Cut a 6-inch chiffon cake into 1.5 cm thick cake slices, a total of 2 slices are needed. The cake can be matcha, cocoa or original flavor, as you like, I used matcha-flavored Chiffon cake this time.
2.
Let's make the mousse paste below. First add 30 grams of white sugar to the two egg yolks.
3.
Add 50 grams of milk.
4.
Then add 12 grams of matcha powder.
5.
Stir well until the white sugar melts.
6.
Heat the hot water at 80 degrees Celsius and keep stirring until it becomes a thick milk foam.
7.
Take it out of the hot water, put it in cold water and continue to stir until it cools down and becomes thicker, set aside for later use.
8.
Add 80 grams of whipped cream to 100 grams of white chocolate chips.
9.
Heat it over water until it melts completely, evenly and finely. Take it out and let it cool for a while.
10.
120g whipped cream is sent at low temperature until it can maintain clear lines and a little fluidity (6 distribution), put it in the refrigerator, and refrigerate for later use.
11.
Cut 10 grams of gelatine slices into large pieces, soak them in cold water and set aside.
12.
Drain the soaked gelatine and heat it over water until it melts completely.
13.
Add 10 grams of brandy to the egg yolk matcha emulsion to increase the flavor, if you don’t have it, don’t add it.
14.
Add the egg yolk matcha lotion to the melted white chocolate and stir well.
15.
Add the melted gelatin to the mixture in step 14, and stir well.
16.
Finally, mix the mixture in step 15 with the whipped cream and stir evenly, and the mousse paste is complete.
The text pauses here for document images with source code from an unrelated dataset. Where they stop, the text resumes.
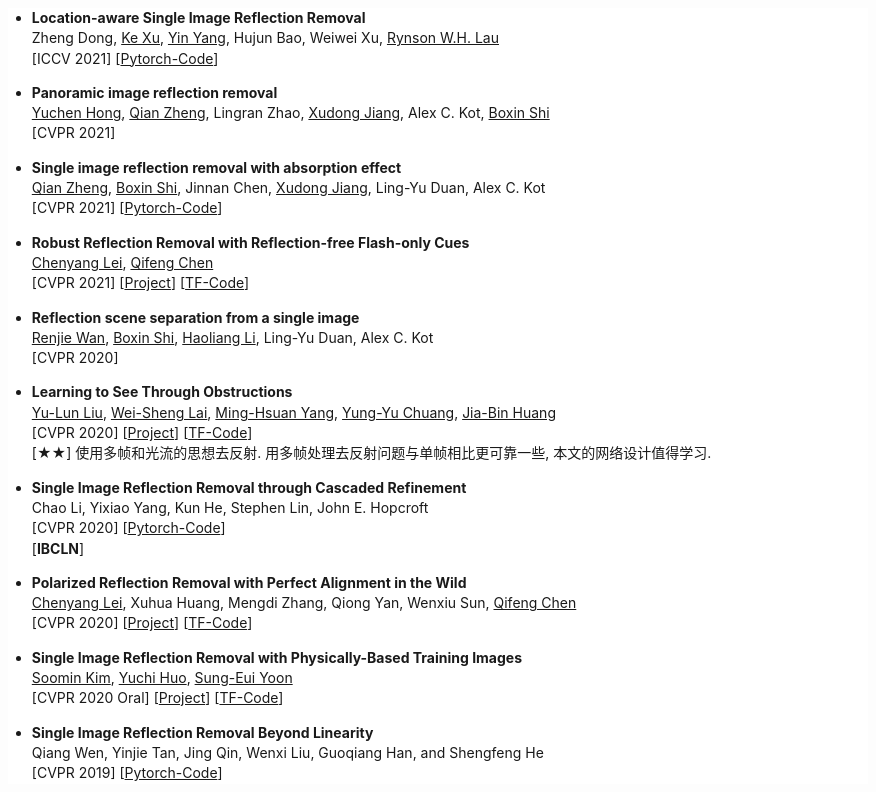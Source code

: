 - **Location-aware Single Image Reflection Removal**  <Br>
Zheng Dong, [Ke Xu](https://kkbless.github.io/), [Yin Yang](https://yangzzzy.github.io/), Hujun Bao, Weiwei Xu, [Rynson W.H. Lau](https://www.cs.cityu.edu.hk/~rynson/)  <Br>
[ICCV 2021] [[Pytorch-Code](https://github.com/zdlarr/Location-aware-SIRR)] <Br>
	
- **Panoramic image reflection removal**  <Br>
[Yuchen Hong](http://vcc.szu.edu.cn/index-2.html), [Qian Zheng](https://q-zh.github.io/), Lingran Zhao, [Xudong Jiang](https://personal.ntu.edu.sg/exdjiang/), Alex C. Kot, [Boxin Shi](http://ci.idm.pku.edu.cn/)  <Br>
[CVPR 2021] <Br>

- **Single image reflection removal with absorption effect**  <Br>
[Qian Zheng](https://q-zh.github.io/), [Boxin Shi](http://ci.idm.pku.edu.cn/), Jinnan Chen, [Xudong Jiang](https://personal.ntu.edu.sg/exdjiang/), Ling-Yu Duan, Alex C. Kot  <Br>
[CVPR 2021] [[Pytorch-Code](https://github.com/q-zh/absorption)] <Br>

- **Robust Reflection Removal with Reflection-free Flash-only Cues**  <Br>
[Chenyang Lei](https://chenyanglei.github.io/), [Qifeng Chen](https://cqf.io/)  <Br>
[CVPR 2021] [[Project](https://chenyanglei.github.io/flashrr_rfc/index.html)] [[TF-Code](https://github.com/ChenyangLEI/flash-reflection-removal)]<Br>

- **Reflection scene separation from a single image**  <Br>
[Renjie Wan](https://wanrenjie.github.io/), [Boxin Shi](http://ci.idm.pku.edu.cn/), [Haoliang Li](https://hlli1991.github.io/), Ling-Yu Duan, Alex C. Kot  <Br>
[CVPR 2020] <Br>

- **Learning to See Through Obstructions**  <Br>
[Yu-Lun Liu](http://www.cmlab.csie.ntu.edu.tw/~yulunliu/), [Wei-Sheng Lai](https://www.wslai.net/), [Ming-Hsuan Yang](https://faculty.ucmerced.edu/mhyang/), [Yung-Yu Chuang](https://www.csie.ntu.edu.tw/~cyy/), [Jia-Bin Huang](https://filebox.ece.vt.edu/~jbhuang/)  <Br>
[CVPR 2020] [[Project](https://alex04072000.github.io/ObstructionRemoval/)] [[TF-Code](https://github.com/alex04072000/ObstructionRemoval)]<Br>
[★★] 使用多帧和光流的思想去反射. 用多帧处理去反射问题与单帧相比更可靠一些, 本文的网络设计值得学习.

- **Single Image Reflection Removal through Cascaded Refinement**  <Br>
Chao Li, Yixiao Yang, Kun He, Stephen Lin, John E. Hopcroft  <Br>
[CVPR 2020] [[Pytorch-Code](https://github.com/JHL-HUST/IBCLN)] <Br>
[**IBCLN**] 

- **Polarized Reflection Removal with Perfect Alignment in the Wild**  <Br>
[Chenyang Lei](https://chenyanglei.github.io/), Xuhua Huang, Mengdi Zhang, Qiong Yan, Wenxiu Sun, [Qifeng Chen](https://cqf.io/)  <Br>
[CVPR 2020] [[Project](https://chenyanglei.github.io/polar_rr/index.html)] [[TF-Code](https://github.com/ChenyangLEI/polarization-reflection-removal)]<Br>

- **Single Image Reflection Removal with Physically-Based Training Images** <Br>
[Soomin Kim](https://sgvr.kaist.ac.kr/~smkim/), [Yuchi Huo](https://sgvr.kaist.ac.kr/~ychuo/), [Sung-Eui Yoon](https://sgvr.kaist.ac.kr/~sungeui/)  <Br>
[CVPR 2020 Oral] [[Project](https://sgvr.kaist.ac.kr/~smkim/Reflection_removal_rendering/)] [[TF-Code](https://github.com/sookim813/Reflection_removal_rendering)]<Br>

- **Single Image Reflection Removal Beyond Linearity** <Br>
Qiang Wen, Yinjie Tan, Jing Qin, Wenxi Liu, Guoqiang Han, and Shengfeng He <Br>
[CVPR 2019] [[Pytorch-Code](https://github.com/csqiangwen/Single-Image-Reflection-Removal-Beyond-Linearity)]<Br>
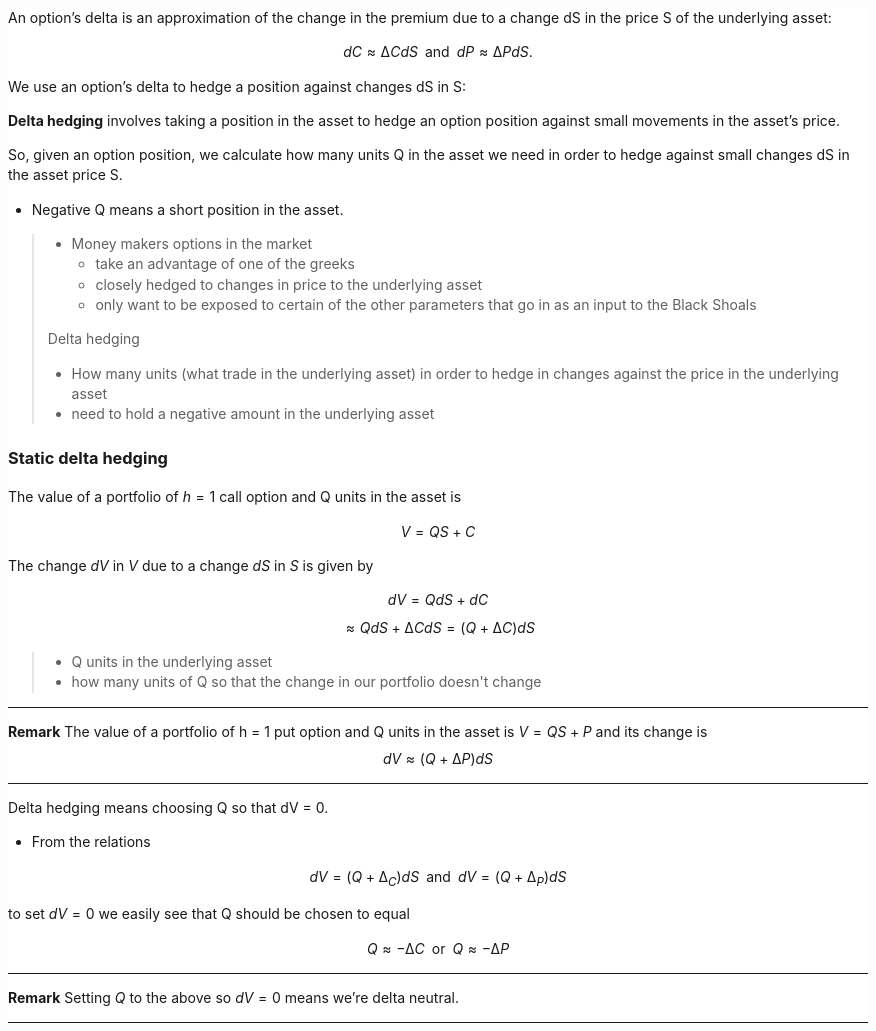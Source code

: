 An option’s delta is an approximation of the change in the premium due
to a change dS in the price S of the underlying asset:

$$dC ≈ ∆ C dS \; \; \text{and} \; \; dP ≈ ∆ P dS.$$

We use an option’s delta to hedge a position against changes dS in S:

**Delta hedging** involves taking a position in the asset to hedge an
option position against small movements in the asset’s price.

So, given an option position, we calculate how many units Q in the asset
we need in order to hedge against small changes dS in the asset price S.
- Negative Q means a short position in the asset.


> - Money makers options in the market
>   - take an advantage of one of the greeks
>   - closely hedged to changes in price to the underlying asset
>   - only want to be exposed to certain of the other parameters that go in as an input to the Black Shoals
>
> Delta hedging
> - How many units (what trade in the underlying asset) in order to hedge in changes against the price in the underlying asset
> - need to hold a negative amount in the underlying asset


### Static delta hedging
The value of a portfolio of $h = 1$ call option and Q units in the asset is

$$V = QS + C$$

The change $dV$ in $V$ due to a change $dS$ in $S$ is given by

$$dV = QdS + dC$$
$$\approx QdS + ∆CdS = (Q + ∆ C )dS$$

> - Q units in the underlying asset
> - how many units of Q so that the change in our portfolio doesn't change

---
**Remark**
The value of a portfolio of h = 1 put option and Q units in the
asset is $V = QS + P$ and its change is 
$$dV ≈ (Q + ∆ P )dS$$

---

Delta hedging means choosing Q so that dV = 0.
- From the relations

$$dV = (Q + ∆_C )dS \; \; \text{and} \;\; dV = (Q + ∆_P )dS$$

to set $dV = 0$ we easily see that Q should be chosen to equal

$$Q ≈ −∆ C \; \; \text{or} \;\; Q ≈ −∆ P$$

---
**Remark**
Setting $Q$ to the above so $dV = 0$ means we’re delta neutral.

---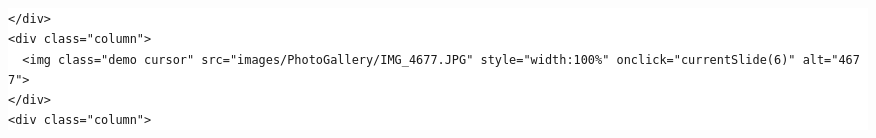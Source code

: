     </div>
    <div class="column">
      <img class="demo cursor" src="images/PhotoGallery/IMG_4677.JPG" style="width:100%" onclick="currentSlide(6)" alt="4677">
    </div>
    <div class="column">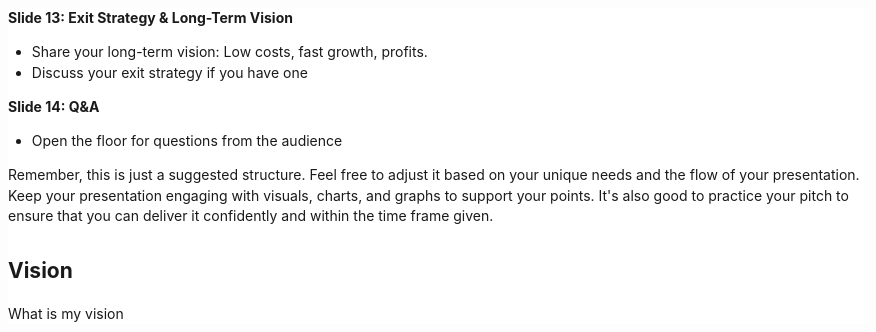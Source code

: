 **Slide 13: Exit Strategy & Long-Term Vision**
- Share your long-term vision: Low costs, fast growth, profits.
- Discuss your exit strategy if you have one

**Slide 14: Q&A**
- Open the floor for questions from the audience

Remember, this is just a suggested structure. Feel free to adjust it based on your unique needs and the flow of your presentation. Keep your presentation engaging with visuals, charts, and graphs to support your points. It's also good to practice your pitch to ensure that you can deliver it confidently and within the time frame given.


## Vision

What is my vision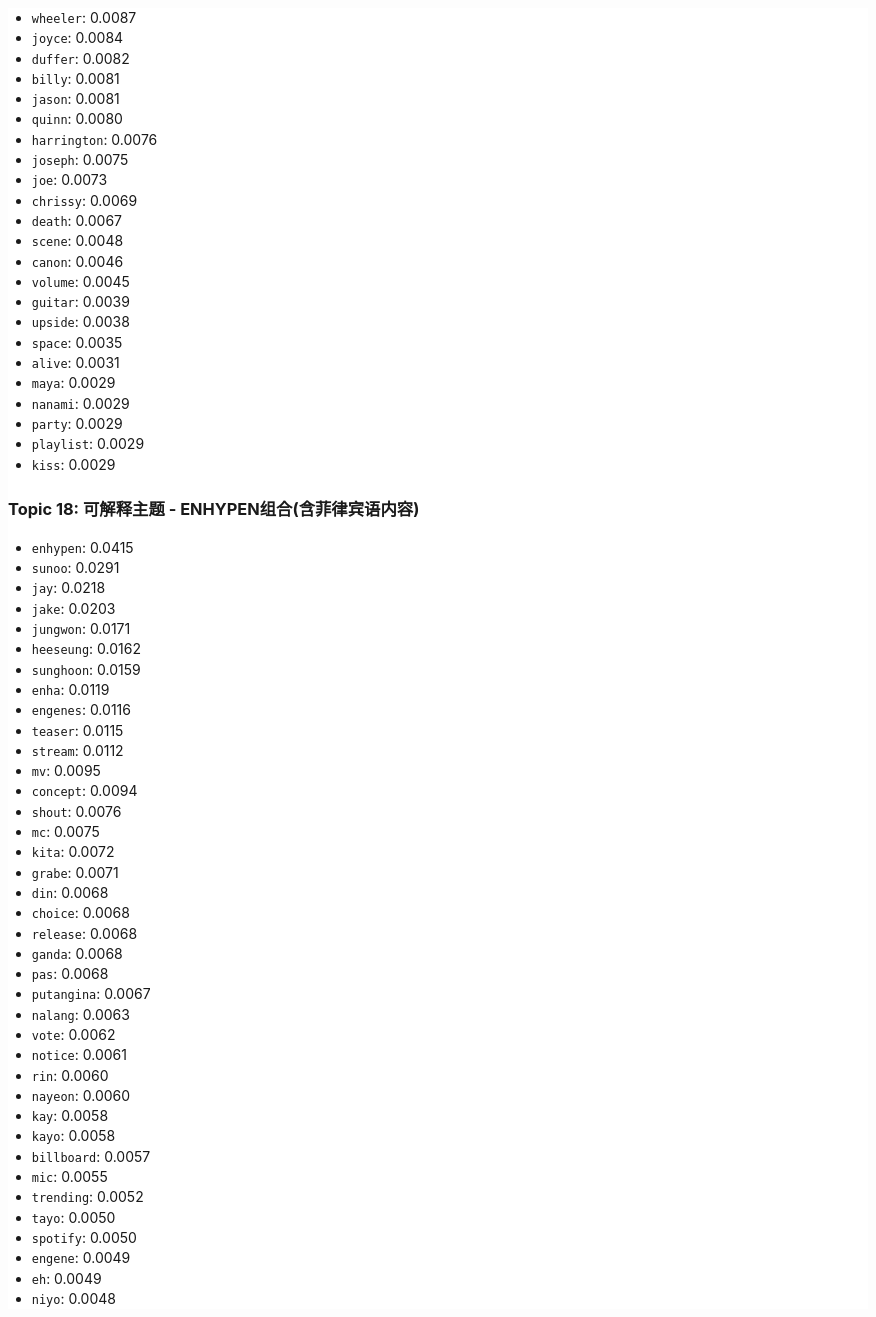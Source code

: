 - `wheeler`: 0.0087
- `joyce`: 0.0084
- `duffer`: 0.0082
- `billy`: 0.0081
- `jason`: 0.0081
- `quinn`: 0.0080
- `harrington`: 0.0076
- `joseph`: 0.0075
- `joe`: 0.0073
- `chrissy`: 0.0069
- `death`: 0.0067
- `scene`: 0.0048
- `canon`: 0.0046
- `volume`: 0.0045
- `guitar`: 0.0039
- `upside`: 0.0038
- `space`: 0.0035
- `alive`: 0.0031
- `maya`: 0.0029
- `nanami`: 0.0029
- `party`: 0.0029
- `playlist`: 0.0029
- `kiss`: 0.0029

### Topic 18: **可解释主题 - ENHYPEN组合(含菲律宾语内容)**
- `enhypen`: 0.0415
- `sunoo`: 0.0291
- `jay`: 0.0218
- `jake`: 0.0203
- `jungwon`: 0.0171
- `heeseung`: 0.0162
- `sunghoon`: 0.0159
- `enha`: 0.0119
- `engenes`: 0.0116
- `teaser`: 0.0115
- `stream`: 0.0112
- `mv`: 0.0095
- `concept`: 0.0094
- `shout`: 0.0076
- `mc`: 0.0075
- `kita`: 0.0072
- `grabe`: 0.0071
- `din`: 0.0068
- `choice`: 0.0068
- `release`: 0.0068
- `ganda`: 0.0068
- `pas`: 0.0068
- `putangina`: 0.0067
- `nalang`: 0.0063
- `vote`: 0.0062
- `notice`: 0.0061
- `rin`: 0.0060
- `nayeon`: 0.0060
- `kay`: 0.0058
- `kayo`: 0.0058
- `billboard`: 0.0057
- `mic`: 0.0055
- `trending`: 0.0052
- `tayo`: 0.0050
- `spotify`: 0.0050
- `engene`: 0.0049
- `eh`: 0.0049
- `niyo`: 0.0048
As shown in the picture, the mixed mousse paste should be even, fine, and very thick. If it is very thin, put the mousse paste in the refrigerator for a while to cool down and it will become thick.
17.
Take a pizza pan upside down, put a 6-inch round mousse ring with the bottom side up, and put a slice of chiffon cake in the middle. It is best to leave a 0.5 cm gap between the cake slice and the mousse ring.
18.
Pour 1/2 of the mousse paste, the height is appropriate to reach half of the mousse circle.
19.
Place a piece of Chiffon cake with a 0.5 cm gap around it.
20.
Pour in the remaining mousse paste and smooth the surface with a spatula.
21.
Put it in the refrigerator and freeze for 4 hours to finalize the shape.
22.
Take it out and blow around the mold with a hair dryer to easily demold. If you like, you can also sift a layer of matcha powder on the surface of the cake as a decoration.
Tips:
1. The egg yolk must be heated in water and kept stirring until it is completely cooked;
2. Control the melting temperature of the chocolate below 50 degrees, otherwise it will affect the quality;
3. Before mixing in the whipped cream, the temperature of the chocolate custard emulsion should not exceed 30 degrees, otherwise the cream will easily defoam;
4. Be sure to wait until the mousse is thick and pour it into the mold, otherwise it will float the cake and make it impossible to operate.